• _Directions for this task_
Look through the material below for "toSeconds". Copy every line that contains it.

• _Study material_
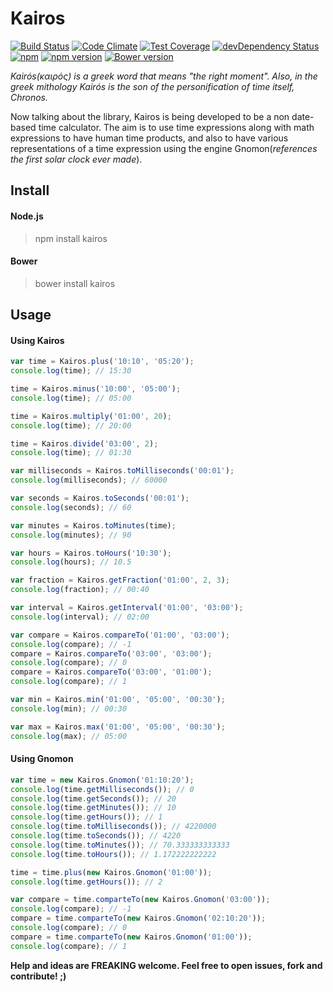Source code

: # Kairos

[![Build Status](https://travis-ci.org/rodrigogs/kairos.svg?branch=master)](https://travis-ci.org/rodrigogs/kairos)
[![Code Climate](https://codeclimate.com/github/rodrigogs/kairos/badges/gpa.svg)](https://codeclimate.com/github/rodrigogs/kairos)
[![Test Coverage](https://codeclimate.com/github/rodrigogs/kairos/badges/coverage.svg)](https://codeclimate.com/github/rodrigogs/kairos/coverage)
[![devDependency Status](https://david-dm.org/rodrigogs/kairos/dev-status.svg)](https://david-dm.org/rodrigogs/kairos#info=devDependencies)
[![npm](https://img.shields.io/npm/dt/kairos.svg)](https://www.npmjs.com/package/kairos)
[![npm version](https://badge.fury.io/js/kairos.svg)](https://badge.fury.io/js/kairos)
[![Bower version](https://badge.fury.io/bo/kairos.svg)](https://badge.fury.io/bo/kairos)

*Kairós(καιρός) is a greek word that means "the right moment". Also, in the greek mithology Kairós is the son of the personification of time itself, Chronos.*

Now talking about the library, Kairos is being developed to be a non date-based time calculator. The aim is to use time expressions along with math expressions to have human time products, and also to have various representations of a time expression using the engine Gnomon(*references the first solar clock ever made*).

## Install

#### Node.js
> npm install kairos

#### Bower
> bower install kairos

## Usage

#### Using Kairos
```javascript
var time = Kairos.plus('10:10', '05:20');
console.log(time); // 15:30

time = Kairos.minus('10:00', '05:00');
console.log(time); // 05:00

time = Kairos.multiply('01:00', 20);
console.log(time); // 20:00

time = Kairos.divide('03:00', 2);
console.log(time); // 01:30

var milliseconds = Kairos.toMilliseconds('00:01');
console.log(milliseconds); // 60000

var seconds = Kairos.toSeconds('00:01');
console.log(seconds); // 60

var minutes = Kairos.toMinutes(time);
console.log(minutes); // 90

var hours = Kairos.toHours('10:30');
console.log(hours); // 10.5

var fraction = Kairos.getFraction('01:00', 2, 3);
console.log(fraction); // 00:40

var interval = Kairos.getInterval('01:00', '03:00');
console.log(interval); // 02:00

var compare = Kairos.compareTo('01:00', '03:00');
console.log(compare); // -1
compare = Kairos.compareTo('03:00', '03:00');
console.log(compare); // 0
compare = Kairos.compareTo('03:00', '01:00');
console.log(compare); // 1

var min = Kairos.min('01:00', '05:00', '00:30');
console.log(min); // 00:30

var max = Kairos.max('01:00', '05:00', '00:30');
console.log(max); // 05:00
```

#### Using Gnomon
```javascript
var time = new Kairos.Gnomon('01:10:20');
console.log(time.getMilliseconds()); // 0
console.log(time.getSeconds()); // 20
console.log(time.getMinutes()); // 10
console.log(time.getHours()); // 1
console.log(time.toMilliseconds()); // 4220000
console.log(time.toSeconds()); // 4220
console.log(time.toMinutes()); // 70.333333333333
console.log(time.toHours()); // 1.172222222222

time = time.plus(new Kairos.Gnomon('01:00'));
console.log(time.getHours()); // 2

var compare = time.comparteTo(new Kairos.Gnomon('03:00'));
console.log(compare); // -1
compare = time.comparteTo(new Kairos.Gnomon('02:10:20'));
console.log(compare); // 0
compare = time.comparteTo(new Kairos.Gnomon('01:00'));
console.log(compare); // 1
```

**Help and ideas are FREAKING welcome. Feel free to open issues, fork and contribute! ;)**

• _Answer section_
var seconds = Kairos.toSeconds('00:01');
console.log(time.toSeconds()); // 4220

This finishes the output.